Start of Given data

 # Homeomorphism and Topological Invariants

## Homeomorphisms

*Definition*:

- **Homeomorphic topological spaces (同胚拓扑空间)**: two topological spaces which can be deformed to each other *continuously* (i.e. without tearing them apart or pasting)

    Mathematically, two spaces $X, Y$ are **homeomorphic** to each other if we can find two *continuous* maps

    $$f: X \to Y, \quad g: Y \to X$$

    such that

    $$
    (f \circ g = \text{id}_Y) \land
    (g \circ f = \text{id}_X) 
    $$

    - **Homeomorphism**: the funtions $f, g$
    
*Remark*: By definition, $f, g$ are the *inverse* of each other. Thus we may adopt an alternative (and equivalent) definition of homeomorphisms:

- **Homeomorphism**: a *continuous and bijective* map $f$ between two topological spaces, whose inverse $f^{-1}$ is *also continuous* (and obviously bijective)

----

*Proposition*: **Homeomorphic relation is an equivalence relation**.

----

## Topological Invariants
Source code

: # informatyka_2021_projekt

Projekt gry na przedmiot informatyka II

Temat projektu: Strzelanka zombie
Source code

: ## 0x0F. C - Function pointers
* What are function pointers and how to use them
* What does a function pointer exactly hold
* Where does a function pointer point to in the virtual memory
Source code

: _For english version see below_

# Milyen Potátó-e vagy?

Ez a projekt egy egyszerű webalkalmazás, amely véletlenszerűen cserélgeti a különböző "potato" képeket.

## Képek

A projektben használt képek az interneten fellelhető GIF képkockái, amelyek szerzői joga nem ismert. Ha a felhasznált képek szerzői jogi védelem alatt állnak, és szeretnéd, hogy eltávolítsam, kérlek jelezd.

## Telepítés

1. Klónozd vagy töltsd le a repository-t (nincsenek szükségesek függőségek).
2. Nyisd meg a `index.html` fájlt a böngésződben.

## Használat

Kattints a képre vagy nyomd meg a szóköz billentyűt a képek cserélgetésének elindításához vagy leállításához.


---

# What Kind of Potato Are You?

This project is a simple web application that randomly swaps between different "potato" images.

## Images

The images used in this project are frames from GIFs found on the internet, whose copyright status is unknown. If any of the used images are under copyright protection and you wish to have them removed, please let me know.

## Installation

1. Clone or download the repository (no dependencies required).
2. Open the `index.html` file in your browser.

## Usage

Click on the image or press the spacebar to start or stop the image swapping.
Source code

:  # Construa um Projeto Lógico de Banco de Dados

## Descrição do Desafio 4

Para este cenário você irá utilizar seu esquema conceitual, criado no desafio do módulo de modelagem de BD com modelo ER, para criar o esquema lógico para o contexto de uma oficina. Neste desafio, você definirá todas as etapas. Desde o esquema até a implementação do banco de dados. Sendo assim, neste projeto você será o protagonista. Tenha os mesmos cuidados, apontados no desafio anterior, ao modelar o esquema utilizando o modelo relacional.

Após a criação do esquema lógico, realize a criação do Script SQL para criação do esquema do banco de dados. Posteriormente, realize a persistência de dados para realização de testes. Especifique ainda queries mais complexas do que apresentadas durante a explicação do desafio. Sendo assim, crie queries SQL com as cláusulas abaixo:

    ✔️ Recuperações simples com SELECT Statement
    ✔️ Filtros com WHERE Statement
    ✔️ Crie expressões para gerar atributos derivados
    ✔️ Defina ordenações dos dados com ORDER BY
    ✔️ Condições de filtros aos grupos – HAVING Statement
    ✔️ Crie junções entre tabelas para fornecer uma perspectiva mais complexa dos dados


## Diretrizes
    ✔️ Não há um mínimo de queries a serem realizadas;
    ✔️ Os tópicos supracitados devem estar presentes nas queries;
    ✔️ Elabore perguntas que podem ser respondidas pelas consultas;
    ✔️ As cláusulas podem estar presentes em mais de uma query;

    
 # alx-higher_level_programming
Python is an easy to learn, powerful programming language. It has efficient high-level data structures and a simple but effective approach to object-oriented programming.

End of Given data

Using the data above, count the lines where "Invariants" appears. Reply with the number only.

2